THE PROBLEM. Once the data has been read, print it back in full, exactly.

THE INPUT.

──────────

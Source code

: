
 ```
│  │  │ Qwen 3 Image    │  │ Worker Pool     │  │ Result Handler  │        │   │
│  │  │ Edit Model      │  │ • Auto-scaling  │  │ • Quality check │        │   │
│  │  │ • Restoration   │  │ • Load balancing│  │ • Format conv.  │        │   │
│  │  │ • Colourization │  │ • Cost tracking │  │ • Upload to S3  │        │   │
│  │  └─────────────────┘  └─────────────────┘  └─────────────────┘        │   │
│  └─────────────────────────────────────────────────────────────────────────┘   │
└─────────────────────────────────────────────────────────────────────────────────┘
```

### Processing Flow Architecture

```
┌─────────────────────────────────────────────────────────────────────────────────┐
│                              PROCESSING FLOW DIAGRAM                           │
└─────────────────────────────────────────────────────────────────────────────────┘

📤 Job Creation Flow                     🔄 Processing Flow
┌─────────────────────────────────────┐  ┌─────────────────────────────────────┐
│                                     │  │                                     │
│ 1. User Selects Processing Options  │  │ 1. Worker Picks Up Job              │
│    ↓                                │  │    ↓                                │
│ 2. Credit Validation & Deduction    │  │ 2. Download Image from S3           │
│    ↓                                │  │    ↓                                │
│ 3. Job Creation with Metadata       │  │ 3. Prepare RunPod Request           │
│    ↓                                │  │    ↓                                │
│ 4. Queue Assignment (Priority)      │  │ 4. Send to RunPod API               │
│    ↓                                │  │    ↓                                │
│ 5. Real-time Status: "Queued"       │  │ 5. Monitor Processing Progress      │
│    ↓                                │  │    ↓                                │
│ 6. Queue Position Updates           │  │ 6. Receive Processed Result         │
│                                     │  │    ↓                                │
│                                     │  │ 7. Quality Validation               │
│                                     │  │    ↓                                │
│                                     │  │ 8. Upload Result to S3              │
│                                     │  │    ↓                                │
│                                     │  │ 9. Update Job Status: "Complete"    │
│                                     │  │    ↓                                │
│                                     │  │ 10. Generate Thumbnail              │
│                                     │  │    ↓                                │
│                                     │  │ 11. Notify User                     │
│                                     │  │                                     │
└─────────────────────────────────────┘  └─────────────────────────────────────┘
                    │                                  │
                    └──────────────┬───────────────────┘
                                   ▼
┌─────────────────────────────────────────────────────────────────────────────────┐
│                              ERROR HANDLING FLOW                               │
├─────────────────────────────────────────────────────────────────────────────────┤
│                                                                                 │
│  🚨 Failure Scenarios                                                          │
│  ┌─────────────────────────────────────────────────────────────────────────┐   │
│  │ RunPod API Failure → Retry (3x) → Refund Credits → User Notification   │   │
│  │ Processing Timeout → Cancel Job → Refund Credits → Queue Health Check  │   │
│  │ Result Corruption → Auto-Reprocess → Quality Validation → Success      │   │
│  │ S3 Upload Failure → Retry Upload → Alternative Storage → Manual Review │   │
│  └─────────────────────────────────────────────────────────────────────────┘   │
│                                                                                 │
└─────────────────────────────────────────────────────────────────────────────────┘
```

──────────

ANSWER TO THE PROBLEM.
Source code

:
 ```
│  │  │ Qwen 3 Image    │  │ Worker Pool     │  │ Result Handler  │        │   │
│  │  │ Edit Model      │  │ • Auto-scaling  │  │ • Quality check │        │   │
│  │  │ • Restoration   │  │ • Load balancing│  │ • Format conv.  │        │   │
│  │  │ • Colourization │  │ • Cost tracking │  │ • Upload to S3  │        │   │
│  │  └─────────────────┘  └─────────────────┘  └─────────────────┘        │   │
│  └─────────────────────────────────────────────────────────────────────────┘   │
└─────────────────────────────────────────────────────────────────────────────────┘
```

### Processing Flow Architecture

```
┌─────────────────────────────────────────────────────────────────────────────────┐
│                              PROCESSING FLOW DIAGRAM                           │
└─────────────────────────────────────────────────────────────────────────────────┘

📤 Job Creation Flow                     🔄 Processing Flow
┌─────────────────────────────────────┐  ┌─────────────────────────────────────┐
│                                     │  │                                     │
│ 1. User Selects Processing Options  │  │ 1. Worker Picks Up Job              │
│    ↓                                │  │    ↓                                │
│ 2. Credit Validation & Deduction    │  │ 2. Download Image from S3           │
│    ↓                                │  │    ↓                                │
│ 3. Job Creation with Metadata       │  │ 3. Prepare RunPod Request           │
│    ↓                                │  │    ↓                                │
│ 4. Queue Assignment (Priority)      │  │ 4. Send to RunPod API               │
│    ↓                                │  │    ↓                                │
│ 5. Real-time Status: "Queued"       │  │ 5. Monitor Processing Progress      │
│    ↓                                │  │    ↓                                │
│ 6. Queue Position Updates           │  │ 6. Receive Processed Result         │
│                                     │  │    ↓                                │
│                                     │  │ 7. Quality Validation               │
│                                     │  │    ↓                                │
│                                     │  │ 8. Upload Result to S3              │
│                                     │  │    ↓                                │
│                                     │  │ 9. Update Job Status: "Complete"    │
│                                     │  │    ↓                                │
│                                     │  │ 10. Generate Thumbnail              │
│                                     │  │    ↓                                │
│                                     │  │ 11. Notify User                     │
│                                     │  │                                     │
└─────────────────────────────────────┘  └─────────────────────────────────────┘
                    │                                  │
                    └──────────────┬───────────────────┘
                                   ▼
┌─────────────────────────────────────────────────────────────────────────────────┐
│                              ERROR HANDLING FLOW                               │
├─────────────────────────────────────────────────────────────────────────────────┤
│                                                                                 │
│  🚨 Failure Scenarios                                                          │
│  ┌─────────────────────────────────────────────────────────────────────────┐   │
│  │ RunPod API Failure → Retry (3x) → Refund Credits → User Notification   │   │
│  │ Processing Timeout → Cancel Job → Refund Credits → Queue Health Check  │   │
│  │ Result Corruption → Auto-Reprocess → Quality Validation → Success      │   │
│  │ S3 Upload Failure → Retry Upload → Alternative Storage → Manual Review │   │
│  └─────────────────────────────────────────────────────────────────────────┘   │
│                                                                                 │
└─────────────────────────────────────────────────────────────────────────────────┘
```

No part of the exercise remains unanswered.